What the task asks
Needed from the data below: every line from the one with "or as a ket, as" up to and including the one with "Non avértas fáciem", repeated exactly and with nothing else.

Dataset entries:
* * * * *
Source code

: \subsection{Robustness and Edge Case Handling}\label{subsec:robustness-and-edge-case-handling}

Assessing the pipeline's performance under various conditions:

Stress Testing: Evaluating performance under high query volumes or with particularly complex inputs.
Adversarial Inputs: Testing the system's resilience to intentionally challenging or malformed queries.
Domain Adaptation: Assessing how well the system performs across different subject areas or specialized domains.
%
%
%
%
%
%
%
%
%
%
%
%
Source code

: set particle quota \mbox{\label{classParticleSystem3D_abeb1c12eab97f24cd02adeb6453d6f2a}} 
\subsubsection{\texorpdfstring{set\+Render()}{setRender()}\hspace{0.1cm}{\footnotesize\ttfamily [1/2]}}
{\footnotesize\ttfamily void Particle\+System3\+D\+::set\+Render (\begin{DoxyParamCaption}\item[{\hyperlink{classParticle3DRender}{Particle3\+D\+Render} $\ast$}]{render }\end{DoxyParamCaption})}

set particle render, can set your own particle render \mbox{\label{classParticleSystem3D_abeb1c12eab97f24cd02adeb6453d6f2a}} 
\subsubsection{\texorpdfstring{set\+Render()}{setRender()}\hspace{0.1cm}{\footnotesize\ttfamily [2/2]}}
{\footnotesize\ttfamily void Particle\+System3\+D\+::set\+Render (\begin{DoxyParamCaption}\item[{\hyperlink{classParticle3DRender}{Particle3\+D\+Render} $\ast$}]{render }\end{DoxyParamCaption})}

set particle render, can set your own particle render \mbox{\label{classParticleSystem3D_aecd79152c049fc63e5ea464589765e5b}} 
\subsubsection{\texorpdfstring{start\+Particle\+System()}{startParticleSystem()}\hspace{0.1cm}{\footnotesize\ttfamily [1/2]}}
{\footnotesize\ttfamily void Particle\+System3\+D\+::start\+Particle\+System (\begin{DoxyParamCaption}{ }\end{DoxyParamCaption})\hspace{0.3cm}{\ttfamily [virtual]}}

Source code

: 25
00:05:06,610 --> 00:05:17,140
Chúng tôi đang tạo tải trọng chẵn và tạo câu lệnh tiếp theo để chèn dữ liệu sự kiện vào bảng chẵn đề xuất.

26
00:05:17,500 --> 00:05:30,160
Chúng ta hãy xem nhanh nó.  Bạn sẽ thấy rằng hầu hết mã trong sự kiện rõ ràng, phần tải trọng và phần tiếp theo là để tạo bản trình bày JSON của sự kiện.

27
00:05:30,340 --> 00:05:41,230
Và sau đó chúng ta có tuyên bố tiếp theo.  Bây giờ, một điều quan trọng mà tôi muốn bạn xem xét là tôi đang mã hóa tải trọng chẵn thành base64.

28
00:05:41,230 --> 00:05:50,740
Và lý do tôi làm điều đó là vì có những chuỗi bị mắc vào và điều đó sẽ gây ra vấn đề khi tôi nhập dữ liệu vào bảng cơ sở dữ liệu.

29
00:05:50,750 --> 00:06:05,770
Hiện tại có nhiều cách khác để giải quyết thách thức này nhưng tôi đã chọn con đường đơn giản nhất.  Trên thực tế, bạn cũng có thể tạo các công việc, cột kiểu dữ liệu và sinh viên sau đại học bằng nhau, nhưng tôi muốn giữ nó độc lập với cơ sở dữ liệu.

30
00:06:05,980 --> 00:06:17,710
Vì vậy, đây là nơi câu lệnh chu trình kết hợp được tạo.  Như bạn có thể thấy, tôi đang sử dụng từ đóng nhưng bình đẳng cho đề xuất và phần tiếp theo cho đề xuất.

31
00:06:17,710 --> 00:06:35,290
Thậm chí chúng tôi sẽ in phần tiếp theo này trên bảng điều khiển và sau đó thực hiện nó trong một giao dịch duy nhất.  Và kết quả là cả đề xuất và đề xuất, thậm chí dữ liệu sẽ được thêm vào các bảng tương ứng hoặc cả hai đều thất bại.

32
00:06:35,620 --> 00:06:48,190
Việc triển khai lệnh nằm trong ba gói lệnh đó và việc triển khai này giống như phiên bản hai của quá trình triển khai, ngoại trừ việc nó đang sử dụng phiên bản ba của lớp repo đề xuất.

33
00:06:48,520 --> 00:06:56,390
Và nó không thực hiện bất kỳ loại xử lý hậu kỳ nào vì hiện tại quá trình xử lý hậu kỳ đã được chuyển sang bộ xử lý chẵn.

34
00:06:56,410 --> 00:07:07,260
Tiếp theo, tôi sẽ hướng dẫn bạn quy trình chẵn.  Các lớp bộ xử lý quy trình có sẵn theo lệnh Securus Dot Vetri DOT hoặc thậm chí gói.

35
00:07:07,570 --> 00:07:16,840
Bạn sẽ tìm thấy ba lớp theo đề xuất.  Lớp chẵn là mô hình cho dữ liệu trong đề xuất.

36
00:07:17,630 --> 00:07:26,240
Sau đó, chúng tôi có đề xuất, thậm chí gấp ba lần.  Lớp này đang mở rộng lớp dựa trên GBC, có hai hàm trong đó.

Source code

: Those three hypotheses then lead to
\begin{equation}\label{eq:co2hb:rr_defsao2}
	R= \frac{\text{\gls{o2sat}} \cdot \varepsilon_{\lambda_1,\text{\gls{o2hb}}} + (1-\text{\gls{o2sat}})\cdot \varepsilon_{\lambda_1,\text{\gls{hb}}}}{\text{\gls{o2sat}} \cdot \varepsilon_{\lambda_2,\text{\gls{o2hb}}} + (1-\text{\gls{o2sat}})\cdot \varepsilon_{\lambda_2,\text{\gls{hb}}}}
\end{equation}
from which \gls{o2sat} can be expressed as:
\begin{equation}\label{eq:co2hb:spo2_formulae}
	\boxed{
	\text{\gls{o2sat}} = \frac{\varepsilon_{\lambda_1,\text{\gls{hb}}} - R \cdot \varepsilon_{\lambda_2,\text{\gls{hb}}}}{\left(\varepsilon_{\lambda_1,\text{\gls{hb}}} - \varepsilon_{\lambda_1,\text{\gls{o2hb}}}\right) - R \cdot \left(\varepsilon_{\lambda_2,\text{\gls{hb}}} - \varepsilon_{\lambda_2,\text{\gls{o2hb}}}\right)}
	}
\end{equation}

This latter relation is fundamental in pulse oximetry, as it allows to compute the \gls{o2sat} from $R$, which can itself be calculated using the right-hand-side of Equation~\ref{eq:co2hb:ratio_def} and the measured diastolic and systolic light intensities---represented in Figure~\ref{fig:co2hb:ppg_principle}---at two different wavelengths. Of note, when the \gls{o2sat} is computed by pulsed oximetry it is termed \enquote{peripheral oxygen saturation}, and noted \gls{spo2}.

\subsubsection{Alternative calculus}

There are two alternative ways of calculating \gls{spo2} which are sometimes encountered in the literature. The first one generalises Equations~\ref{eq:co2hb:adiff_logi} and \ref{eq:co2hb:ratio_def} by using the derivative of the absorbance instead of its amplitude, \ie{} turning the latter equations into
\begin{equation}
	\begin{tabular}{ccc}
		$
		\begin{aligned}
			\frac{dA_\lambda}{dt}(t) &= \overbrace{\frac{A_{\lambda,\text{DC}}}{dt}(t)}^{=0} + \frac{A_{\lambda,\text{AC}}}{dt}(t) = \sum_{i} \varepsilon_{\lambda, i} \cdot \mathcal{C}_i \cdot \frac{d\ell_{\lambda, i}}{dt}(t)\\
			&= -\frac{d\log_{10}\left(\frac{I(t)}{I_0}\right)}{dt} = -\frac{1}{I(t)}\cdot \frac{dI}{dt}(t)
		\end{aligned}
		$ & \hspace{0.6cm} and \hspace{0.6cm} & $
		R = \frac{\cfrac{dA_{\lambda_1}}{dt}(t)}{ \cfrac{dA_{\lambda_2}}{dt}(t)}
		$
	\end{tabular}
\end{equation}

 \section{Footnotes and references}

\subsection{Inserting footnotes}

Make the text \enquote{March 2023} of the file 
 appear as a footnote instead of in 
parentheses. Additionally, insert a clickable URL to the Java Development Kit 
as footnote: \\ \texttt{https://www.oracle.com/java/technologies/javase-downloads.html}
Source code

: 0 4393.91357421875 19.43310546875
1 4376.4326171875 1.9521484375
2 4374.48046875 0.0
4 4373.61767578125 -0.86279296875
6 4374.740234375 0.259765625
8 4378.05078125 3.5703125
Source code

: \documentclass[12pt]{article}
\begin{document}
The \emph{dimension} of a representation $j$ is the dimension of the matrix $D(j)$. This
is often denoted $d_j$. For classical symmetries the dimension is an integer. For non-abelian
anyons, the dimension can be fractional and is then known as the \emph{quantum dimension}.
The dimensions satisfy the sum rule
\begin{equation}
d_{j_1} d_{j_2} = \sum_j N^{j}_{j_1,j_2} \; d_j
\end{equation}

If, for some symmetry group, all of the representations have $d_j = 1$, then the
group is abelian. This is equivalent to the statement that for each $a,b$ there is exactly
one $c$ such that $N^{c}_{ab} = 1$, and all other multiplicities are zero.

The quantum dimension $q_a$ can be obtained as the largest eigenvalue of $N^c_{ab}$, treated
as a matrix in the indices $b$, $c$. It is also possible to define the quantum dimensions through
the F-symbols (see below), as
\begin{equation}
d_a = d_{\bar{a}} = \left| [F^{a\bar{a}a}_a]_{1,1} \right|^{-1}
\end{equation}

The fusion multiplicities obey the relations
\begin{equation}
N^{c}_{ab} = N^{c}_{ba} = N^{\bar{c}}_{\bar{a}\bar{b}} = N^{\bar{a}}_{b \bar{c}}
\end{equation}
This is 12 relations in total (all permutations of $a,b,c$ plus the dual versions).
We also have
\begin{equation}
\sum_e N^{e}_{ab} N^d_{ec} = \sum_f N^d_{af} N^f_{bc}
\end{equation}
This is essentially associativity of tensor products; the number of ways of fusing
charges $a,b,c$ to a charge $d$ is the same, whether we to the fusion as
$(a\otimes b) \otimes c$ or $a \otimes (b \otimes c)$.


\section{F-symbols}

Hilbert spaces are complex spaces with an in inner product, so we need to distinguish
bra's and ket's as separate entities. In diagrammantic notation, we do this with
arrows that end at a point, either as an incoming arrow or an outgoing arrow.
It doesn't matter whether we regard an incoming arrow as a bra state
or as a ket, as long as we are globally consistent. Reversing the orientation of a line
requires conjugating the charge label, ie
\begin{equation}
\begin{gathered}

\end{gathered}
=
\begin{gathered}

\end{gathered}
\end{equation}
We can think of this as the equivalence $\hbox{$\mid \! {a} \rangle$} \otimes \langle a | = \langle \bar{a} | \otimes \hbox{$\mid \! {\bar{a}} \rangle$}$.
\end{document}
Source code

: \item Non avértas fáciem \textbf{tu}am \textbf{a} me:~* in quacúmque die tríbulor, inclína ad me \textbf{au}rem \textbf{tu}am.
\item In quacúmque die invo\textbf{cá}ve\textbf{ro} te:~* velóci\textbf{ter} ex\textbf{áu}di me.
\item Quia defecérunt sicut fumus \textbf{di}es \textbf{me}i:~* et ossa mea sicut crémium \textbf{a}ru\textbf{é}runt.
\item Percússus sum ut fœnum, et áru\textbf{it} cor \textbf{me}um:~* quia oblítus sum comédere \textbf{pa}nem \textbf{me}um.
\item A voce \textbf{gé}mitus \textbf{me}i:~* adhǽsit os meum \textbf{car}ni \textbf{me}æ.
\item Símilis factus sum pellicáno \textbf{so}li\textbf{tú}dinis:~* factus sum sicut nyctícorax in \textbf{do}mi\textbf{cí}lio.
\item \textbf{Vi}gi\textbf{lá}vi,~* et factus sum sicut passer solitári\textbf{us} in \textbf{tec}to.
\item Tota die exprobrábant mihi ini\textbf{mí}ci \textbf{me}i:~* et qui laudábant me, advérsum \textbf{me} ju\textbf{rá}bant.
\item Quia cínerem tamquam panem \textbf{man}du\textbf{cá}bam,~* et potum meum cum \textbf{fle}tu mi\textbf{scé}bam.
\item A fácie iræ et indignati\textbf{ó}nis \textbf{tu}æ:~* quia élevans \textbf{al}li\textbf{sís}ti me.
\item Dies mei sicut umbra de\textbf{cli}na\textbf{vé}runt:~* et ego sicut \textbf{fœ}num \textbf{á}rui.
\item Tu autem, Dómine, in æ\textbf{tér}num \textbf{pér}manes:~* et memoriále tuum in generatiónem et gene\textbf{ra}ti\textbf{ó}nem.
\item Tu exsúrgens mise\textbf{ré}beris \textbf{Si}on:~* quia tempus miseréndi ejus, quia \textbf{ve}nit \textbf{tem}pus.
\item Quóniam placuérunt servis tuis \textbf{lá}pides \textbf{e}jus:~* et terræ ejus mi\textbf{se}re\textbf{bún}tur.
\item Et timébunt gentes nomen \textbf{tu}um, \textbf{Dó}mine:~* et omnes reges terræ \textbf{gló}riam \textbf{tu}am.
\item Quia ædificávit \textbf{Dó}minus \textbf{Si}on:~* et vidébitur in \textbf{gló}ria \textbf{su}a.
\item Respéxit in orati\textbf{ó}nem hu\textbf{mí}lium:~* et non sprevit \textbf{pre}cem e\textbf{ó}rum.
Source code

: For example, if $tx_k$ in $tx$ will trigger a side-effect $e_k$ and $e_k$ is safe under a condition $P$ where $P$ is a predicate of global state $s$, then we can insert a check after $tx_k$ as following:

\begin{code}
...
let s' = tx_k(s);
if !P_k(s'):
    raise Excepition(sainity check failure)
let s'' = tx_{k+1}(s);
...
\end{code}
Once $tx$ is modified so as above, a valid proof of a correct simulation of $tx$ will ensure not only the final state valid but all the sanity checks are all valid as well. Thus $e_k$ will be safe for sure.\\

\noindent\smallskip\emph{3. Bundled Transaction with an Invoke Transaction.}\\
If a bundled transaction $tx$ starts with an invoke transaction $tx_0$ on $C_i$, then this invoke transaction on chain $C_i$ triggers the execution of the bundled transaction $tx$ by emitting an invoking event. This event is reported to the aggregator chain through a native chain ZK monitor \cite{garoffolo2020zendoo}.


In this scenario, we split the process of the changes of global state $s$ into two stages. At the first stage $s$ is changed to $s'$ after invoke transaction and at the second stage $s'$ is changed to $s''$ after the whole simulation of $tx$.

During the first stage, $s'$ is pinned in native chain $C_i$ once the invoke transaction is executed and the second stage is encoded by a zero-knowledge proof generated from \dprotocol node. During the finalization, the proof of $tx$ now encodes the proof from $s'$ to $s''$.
* * * * *
Response area
or as a ket, as long as we are globally consistent. Reversing the orientation of a line
requires conjugating the charge label, ie
\begin{equation}
\begin{gathered}

\end{gathered}
=
\begin{gathered}

\end{gathered}
\end{equation}
We can think of this as the equivalence $\hbox{$\mid \! {a} \rangle$} \otimes \langle a | = \langle \bar{a} | \otimes \hbox{$\mid \! {\bar{a}} \rangle$}$.
\end{document}
Source code

: \item Non avértas fáciem \textbf{tu}am \textbf{a} me:~* in quacúmque die tríbulor, inclína ad me \textbf{au}rem \textbf{tu}am.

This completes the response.